• _EXERCISE DATA_
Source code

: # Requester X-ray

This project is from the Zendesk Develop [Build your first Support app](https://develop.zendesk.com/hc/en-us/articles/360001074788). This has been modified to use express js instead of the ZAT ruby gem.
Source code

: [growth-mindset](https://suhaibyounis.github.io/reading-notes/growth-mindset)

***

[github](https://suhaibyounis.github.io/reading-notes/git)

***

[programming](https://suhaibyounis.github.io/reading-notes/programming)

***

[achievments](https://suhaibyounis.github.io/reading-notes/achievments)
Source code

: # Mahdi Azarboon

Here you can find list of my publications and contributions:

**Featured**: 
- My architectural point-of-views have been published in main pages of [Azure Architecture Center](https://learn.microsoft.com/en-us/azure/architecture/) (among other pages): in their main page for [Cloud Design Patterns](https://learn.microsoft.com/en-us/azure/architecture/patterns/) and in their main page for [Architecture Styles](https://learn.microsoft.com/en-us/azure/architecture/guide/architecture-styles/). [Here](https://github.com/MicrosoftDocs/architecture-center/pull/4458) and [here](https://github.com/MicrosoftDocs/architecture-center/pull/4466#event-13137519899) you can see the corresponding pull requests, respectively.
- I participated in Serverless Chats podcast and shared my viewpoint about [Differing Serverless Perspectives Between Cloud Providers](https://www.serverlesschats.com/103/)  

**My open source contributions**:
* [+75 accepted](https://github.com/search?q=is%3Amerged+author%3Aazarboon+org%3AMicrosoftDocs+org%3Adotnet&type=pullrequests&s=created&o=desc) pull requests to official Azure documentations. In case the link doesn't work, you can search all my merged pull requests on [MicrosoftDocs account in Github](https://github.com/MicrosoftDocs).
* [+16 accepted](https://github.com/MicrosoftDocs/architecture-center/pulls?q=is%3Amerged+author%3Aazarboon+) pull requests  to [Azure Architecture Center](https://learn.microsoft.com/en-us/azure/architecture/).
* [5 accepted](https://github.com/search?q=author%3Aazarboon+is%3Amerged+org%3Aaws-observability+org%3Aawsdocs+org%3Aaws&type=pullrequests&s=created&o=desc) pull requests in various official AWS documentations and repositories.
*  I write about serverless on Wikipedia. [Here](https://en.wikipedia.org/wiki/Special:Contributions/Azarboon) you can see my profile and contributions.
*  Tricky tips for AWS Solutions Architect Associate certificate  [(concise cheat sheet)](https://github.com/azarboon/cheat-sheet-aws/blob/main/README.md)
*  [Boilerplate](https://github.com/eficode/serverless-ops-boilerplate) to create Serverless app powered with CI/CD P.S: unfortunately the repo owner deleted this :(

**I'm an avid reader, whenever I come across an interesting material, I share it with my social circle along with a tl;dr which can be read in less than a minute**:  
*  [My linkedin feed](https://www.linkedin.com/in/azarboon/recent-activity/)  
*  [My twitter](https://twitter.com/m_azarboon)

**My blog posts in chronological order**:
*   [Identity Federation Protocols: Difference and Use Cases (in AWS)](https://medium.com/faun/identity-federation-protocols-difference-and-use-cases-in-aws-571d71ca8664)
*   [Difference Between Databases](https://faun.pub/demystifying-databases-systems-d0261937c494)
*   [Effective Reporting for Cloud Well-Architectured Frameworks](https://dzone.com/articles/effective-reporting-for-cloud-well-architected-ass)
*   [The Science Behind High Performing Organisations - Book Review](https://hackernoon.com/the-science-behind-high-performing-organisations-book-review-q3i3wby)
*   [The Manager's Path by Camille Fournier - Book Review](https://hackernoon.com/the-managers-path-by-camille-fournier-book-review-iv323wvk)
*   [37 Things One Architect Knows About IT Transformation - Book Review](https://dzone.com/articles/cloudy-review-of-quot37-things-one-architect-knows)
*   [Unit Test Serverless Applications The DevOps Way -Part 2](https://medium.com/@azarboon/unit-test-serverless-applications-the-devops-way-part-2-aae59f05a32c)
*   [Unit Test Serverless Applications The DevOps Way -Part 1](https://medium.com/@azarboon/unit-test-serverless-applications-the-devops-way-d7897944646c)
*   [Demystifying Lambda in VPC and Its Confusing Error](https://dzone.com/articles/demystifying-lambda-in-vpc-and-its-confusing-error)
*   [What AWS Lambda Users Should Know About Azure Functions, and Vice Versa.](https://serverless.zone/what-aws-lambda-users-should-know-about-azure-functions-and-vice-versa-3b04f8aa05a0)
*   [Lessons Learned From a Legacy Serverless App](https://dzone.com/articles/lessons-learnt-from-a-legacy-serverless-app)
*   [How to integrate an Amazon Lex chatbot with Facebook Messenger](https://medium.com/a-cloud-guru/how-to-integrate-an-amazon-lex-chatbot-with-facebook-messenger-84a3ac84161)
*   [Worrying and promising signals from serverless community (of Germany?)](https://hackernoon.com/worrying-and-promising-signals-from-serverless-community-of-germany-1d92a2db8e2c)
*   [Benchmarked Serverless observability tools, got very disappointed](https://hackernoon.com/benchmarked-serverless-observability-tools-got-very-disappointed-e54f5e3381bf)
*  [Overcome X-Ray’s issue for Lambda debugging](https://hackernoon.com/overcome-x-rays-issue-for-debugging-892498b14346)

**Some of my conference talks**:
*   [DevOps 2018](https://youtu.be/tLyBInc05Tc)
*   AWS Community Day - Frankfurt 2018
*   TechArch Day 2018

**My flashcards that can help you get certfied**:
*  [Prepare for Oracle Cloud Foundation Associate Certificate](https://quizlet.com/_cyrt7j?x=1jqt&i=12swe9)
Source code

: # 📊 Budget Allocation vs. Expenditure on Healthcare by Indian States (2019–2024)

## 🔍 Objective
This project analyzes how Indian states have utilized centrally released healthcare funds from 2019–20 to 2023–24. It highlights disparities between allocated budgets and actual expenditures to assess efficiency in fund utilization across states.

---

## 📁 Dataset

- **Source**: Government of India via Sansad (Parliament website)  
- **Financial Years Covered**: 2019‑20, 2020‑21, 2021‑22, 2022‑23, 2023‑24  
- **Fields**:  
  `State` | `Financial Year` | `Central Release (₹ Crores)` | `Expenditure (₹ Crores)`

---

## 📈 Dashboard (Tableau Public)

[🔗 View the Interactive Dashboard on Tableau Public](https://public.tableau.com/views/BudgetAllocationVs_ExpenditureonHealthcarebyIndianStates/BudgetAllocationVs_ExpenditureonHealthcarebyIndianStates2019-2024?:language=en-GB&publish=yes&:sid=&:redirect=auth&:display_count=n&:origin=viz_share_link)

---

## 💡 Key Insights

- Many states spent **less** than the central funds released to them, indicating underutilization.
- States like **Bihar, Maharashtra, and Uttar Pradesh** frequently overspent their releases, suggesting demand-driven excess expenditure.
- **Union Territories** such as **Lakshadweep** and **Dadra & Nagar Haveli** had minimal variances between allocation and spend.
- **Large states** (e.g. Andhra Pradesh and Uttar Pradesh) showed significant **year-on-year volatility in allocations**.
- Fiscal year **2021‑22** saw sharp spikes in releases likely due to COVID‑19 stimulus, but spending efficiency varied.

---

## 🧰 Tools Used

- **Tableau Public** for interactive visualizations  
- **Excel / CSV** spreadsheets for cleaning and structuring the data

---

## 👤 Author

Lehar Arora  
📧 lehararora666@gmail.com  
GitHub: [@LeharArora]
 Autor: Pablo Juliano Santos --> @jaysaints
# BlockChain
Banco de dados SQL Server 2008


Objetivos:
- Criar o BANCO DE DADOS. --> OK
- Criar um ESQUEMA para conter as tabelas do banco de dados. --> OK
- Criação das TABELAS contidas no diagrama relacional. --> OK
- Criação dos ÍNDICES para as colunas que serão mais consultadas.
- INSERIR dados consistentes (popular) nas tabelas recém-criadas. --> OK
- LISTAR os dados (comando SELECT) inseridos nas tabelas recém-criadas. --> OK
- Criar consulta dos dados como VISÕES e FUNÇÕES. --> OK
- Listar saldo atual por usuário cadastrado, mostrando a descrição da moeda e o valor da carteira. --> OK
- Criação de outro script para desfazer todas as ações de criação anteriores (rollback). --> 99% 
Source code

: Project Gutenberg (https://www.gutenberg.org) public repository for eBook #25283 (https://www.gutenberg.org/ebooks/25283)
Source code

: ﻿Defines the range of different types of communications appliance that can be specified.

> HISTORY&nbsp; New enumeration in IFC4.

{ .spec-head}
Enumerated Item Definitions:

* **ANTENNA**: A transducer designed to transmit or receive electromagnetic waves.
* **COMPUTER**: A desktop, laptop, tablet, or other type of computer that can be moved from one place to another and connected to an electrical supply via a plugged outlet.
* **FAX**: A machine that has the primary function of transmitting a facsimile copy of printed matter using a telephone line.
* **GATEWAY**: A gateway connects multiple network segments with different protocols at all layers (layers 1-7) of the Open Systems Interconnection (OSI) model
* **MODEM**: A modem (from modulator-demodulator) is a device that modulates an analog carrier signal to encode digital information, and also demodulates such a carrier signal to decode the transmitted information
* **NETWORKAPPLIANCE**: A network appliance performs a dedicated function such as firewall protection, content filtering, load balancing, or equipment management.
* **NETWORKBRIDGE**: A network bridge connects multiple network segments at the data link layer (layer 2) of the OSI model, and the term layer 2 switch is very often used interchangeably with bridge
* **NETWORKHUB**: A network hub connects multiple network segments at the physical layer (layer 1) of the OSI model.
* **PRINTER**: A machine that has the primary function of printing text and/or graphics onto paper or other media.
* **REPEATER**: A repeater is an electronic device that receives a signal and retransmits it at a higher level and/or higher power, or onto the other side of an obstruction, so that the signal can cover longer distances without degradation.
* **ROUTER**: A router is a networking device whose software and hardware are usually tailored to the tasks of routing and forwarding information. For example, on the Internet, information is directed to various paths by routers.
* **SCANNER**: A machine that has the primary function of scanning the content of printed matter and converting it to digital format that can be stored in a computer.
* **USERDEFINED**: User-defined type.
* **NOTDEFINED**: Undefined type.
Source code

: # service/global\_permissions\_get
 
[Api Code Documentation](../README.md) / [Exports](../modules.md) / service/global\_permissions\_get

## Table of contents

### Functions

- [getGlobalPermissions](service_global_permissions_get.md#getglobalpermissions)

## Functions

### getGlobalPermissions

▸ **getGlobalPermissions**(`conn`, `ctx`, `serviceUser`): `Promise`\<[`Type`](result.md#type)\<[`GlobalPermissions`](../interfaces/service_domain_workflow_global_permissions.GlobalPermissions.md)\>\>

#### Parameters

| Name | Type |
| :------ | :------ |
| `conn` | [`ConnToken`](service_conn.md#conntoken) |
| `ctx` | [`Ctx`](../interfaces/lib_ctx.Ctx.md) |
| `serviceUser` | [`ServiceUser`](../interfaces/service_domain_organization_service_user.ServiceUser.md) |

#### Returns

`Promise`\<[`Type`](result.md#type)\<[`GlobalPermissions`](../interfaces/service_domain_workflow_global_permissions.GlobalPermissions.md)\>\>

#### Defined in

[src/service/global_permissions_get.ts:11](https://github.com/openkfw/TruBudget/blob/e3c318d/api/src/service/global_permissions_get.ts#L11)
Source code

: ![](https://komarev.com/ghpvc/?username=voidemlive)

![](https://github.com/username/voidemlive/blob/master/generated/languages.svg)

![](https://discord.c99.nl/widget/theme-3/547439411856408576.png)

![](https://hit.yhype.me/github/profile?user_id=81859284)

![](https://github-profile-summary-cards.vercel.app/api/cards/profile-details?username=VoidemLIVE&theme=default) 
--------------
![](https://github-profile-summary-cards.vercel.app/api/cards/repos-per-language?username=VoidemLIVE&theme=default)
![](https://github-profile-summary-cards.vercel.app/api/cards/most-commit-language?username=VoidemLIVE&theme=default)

• _WHAT NEEDS TO BE DONE_
For the string "appliance", state how many lines in the listing contain it, and give no other words.

• _RESULT OF THIS EXERCISE_
2